Bug 738427
Summary: | when an operation is executed on a large group, some of the child Resource operations are never started, and group operation history remains in-progress indefinitely | ||
---|---|---|---|
Product: | [Other] RHQ Project | Reporter: | Ian Springer <ian.springer> |
Component: | Core Server | Assignee: | Nobody <nobody> |
Status: | NEW --- | QA Contact: | |
Severity: | medium | Docs Contact: | |
Priority: | low | ||
Version: | 4.1 | CC: | hrupp, mazz |
Target Milestone: | --- | ||
Target Release: | --- | ||
Hardware: | Unspecified | ||
OS: | Unspecified | ||
Whiteboard: | |||
Fixed In Version: | Doc Type: | Bug Fix | |
Doc Text: | Story Points: | --- | |
Clone Of: | Environment: | ||
Last Closed: | Type: | --- | |
Regression: | --- | Mount Type: | --- |
Documentation: | --- | CRM: | |
Verified Versions: | Category: | --- | |
oVirt Team: | --- | RHEL 7.3 requirements from Atomic Host: | |
Cloudforms Team: | --- | Target Upstream Version: | |
Embargoed: | |||
Bug Depends On: | |||
Bug Blocks: | 620933, 678340 |
Description
Ian Springer
2011-09-14 18:35:17 UTC
The group operation did eventually complete, because it timed out.
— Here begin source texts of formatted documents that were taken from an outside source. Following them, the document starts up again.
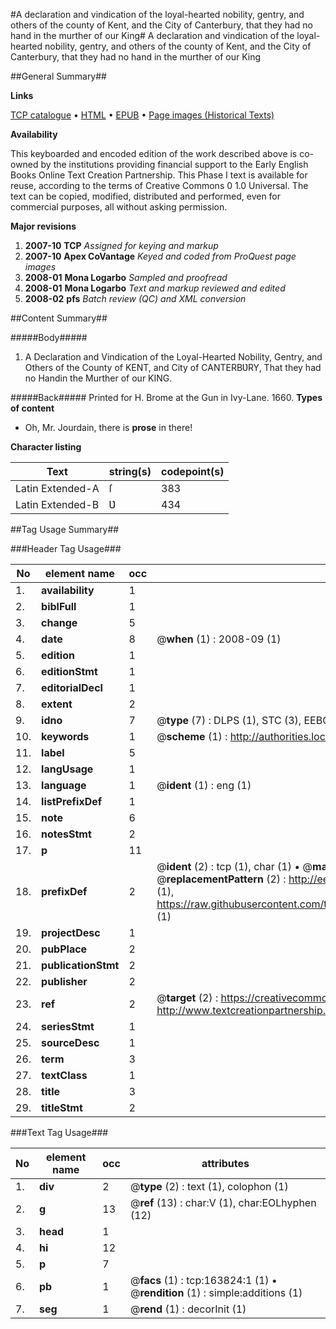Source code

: #A declaration and vindication of the loyal-hearted nobility, gentry, and others of the county of Kent, and the City of Canterbury, that they had no hand in the murther of our King#
A declaration and vindication of the loyal-hearted nobility, gentry, and others of the county of Kent, and the City of Canterbury, that they had no hand in the murther of our King

##General Summary##

**Links**

[TCP catalogue](http://www.ota.ox.ac.uk/tcp/)  • 
[HTML](http://tei.it.ox.ac.uk/tcp/Texts-HTML/free/A82/A82069.html)  • 
[EPUB](http://tei.it.ox.ac.uk/tcp/Texts-EPUB/free/A82/A82069.epub) • 
[Page images (Historical Texts)](https://data.historicaltexts.jisc.ac.uk/view?pubId=eebo-99870608e&pageId=eebo-99870608e-163824-1)

**Availability**

This keyboarded and encoded edition of the
	       work described above is co-owned by the institutions
	       providing financial support to the Early English Books
	       Online Text Creation Partnership. This Phase I text is
	       available for reuse, according to the terms of Creative
	       Commons 0 1.0 Universal. The text can be copied,
	       modified, distributed and performed, even for
	       commercial purposes, all without asking permission.

**Major revisions**

1. __2007-10__ __TCP__ *Assigned for keying and markup*
1. __2007-10__ __Apex CoVantage__ *Keyed and coded from ProQuest page images*
1. __2008-01__ __Mona Logarbo__ *Sampled and proofread*
1. __2008-01__ __Mona Logarbo__ *Text and markup reviewed and edited*
1. __2008-02__ __pfs__ *Batch review (QC) and XML conversion*

##Content Summary##

#####Body#####

1. A Declaration and Vindication of the Loyal-Hearted Nobility, Gentry, and Others of the County of KENT, and City of CANTERBƲRY, That they had no Handin the Murther of our KING.

#####Back#####
Printed for H. Brome at the Gun in Ivy-Lane. 1660.
**Types of content**

  * Oh, Mr. Jourdain, there is **prose** in there!

**Character listing**


|Text|string(s)|codepoint(s)|
|---|---|---|
|Latin Extended-A|ſ|383|
|Latin Extended-B|Ʋ|434|

##Tag Usage Summary##

###Header Tag Usage###

|No|element name|occ|attributes|
|---|---|---|---|
|1.|__availability__|1||
|2.|__biblFull__|1||
|3.|__change__|5||
|4.|__date__|8| @__when__ (1) : 2008-09 (1)|
|5.|__edition__|1||
|6.|__editionStmt__|1||
|7.|__editorialDecl__|1||
|8.|__extent__|2||
|9.|__idno__|7| @__type__ (7) : DLPS (1), STC (3), EEBO-CITATION (1), PROQUEST (1), VID (1)|
|10.|__keywords__|1| @__scheme__ (1) : http://authorities.loc.gov/ (1)|
|11.|__label__|5||
|12.|__langUsage__|1||
|13.|__language__|1| @__ident__ (1) : eng (1)|
|14.|__listPrefixDef__|1||
|15.|__note__|6||
|16.|__notesStmt__|2||
|17.|__p__|11||
|18.|__prefixDef__|2| @__ident__ (2) : tcp (1), char (1)  •  @__matchPattern__ (2) : ([0-9\-]+):([0-9IVX]+) (1), (.+) (1)  •  @__replacementPattern__ (2) : http://eebo.chadwyck.com/downloadtiff?vid=$1&page=$2 (1), https://raw.githubusercontent.com/textcreationpartnership/Texts/master/tcpchars.xml#$1 (1)|
|19.|__projectDesc__|1||
|20.|__pubPlace__|2||
|21.|__publicationStmt__|2||
|22.|__publisher__|2||
|23.|__ref__|2| @__target__ (2) : https://creativecommons.org/publicdomain/zero/1.0/ (1), http://www.textcreationpartnership.org/docs/. (1)|
|24.|__seriesStmt__|1||
|25.|__sourceDesc__|1||
|26.|__term__|3||
|27.|__textClass__|1||
|28.|__title__|3||
|29.|__titleStmt__|2||


###Text Tag Usage###

|No|element name|occ|attributes|
|---|---|---|---|
|1.|__div__|2| @__type__ (2) : text (1), colophon (1)|
|2.|__g__|13| @__ref__ (13) : char:V (1), char:EOLhyphen (12)|
|3.|__head__|1||
|4.|__hi__|12||
|5.|__p__|7||
|6.|__pb__|1| @__facs__ (1) : tcp:163824:1 (1)  •  @__rendition__ (1) : simple:additions (1)|
|7.|__seg__|1| @__rend__ (1) : decorInit (1)|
The following message was displayed in the group history's Error field: This group operation timed out before all child resource operations could complete normally, those still in progress will attempt to be canceled. However, I think there may still be an issue here, because it's not that those 274 member operations never completed - they were never even started. Such operations should probably just be marked as failed with an error message explaining that RHQ failed to start them for unknown reasons. Note, I noticed the following message in the Server log for each of the member operations: 16:51:25,105 INFO [OperationManagerBean] Operation execution seems to have been orphaned - timing it out: ResourceOperationHistory: resource=[Resource[id=11656, type=service-a, key=service-a-8, name=service-a-8, parent=server-a-3, version=1.0]], group-history=[GroupOperationHistory: group=[ResourceGroup[id=10055, name=DynaGroup - compats ( PerfTest,service-a ), category=COMPATIBLE, type=service-a, isDynaGroup=true, isClusterGroup=false]], id=[11013], job-name=[rhq-group-10055-889910757-1316031145548], job-group=[rhq-group-10055], status=[In Progress], subject-name=[rhqadmin], ctime=[Wed Sep 14 16:12:26 EDT 2011], mtime=[Wed Sep 14 16:12:26 EDT 2011], duration-millis=[2338531], error-message=[null]], id=[11804], job-name=[rhq-resource-11656-889910757-1316031194522], job-group=[rhq-group-10055], status=[In Progress], subject-name=[rhqadmin], ctime=[Wed Sep 14 16:13:14 EDT 2011], mtime=[Wed Sep 14 16:40:05 EDT 2011], duration-millis=[679874], error-message=[null] this is to be expected. if for some reason a operation gets "stuck" in in-progress state (say, due to catastrophic error in server causes the job never to get kicked off or if the agent dies in the middle and never reports back), we'll eventually time them out using our server-side async cleanup job, as comment #2 shows. Yeah, they eventually get timed out, but ideally we should add a note to the operation result's errorMessage that informs the user the operation was never even run, e.g.: "Note, the operation was never invoked. This is probably because either the RHQ Server was in a bad state or the corresponding RHQ Agent was not reachable." We could ascertain that the operation was never executed by looking for a null startedTime. |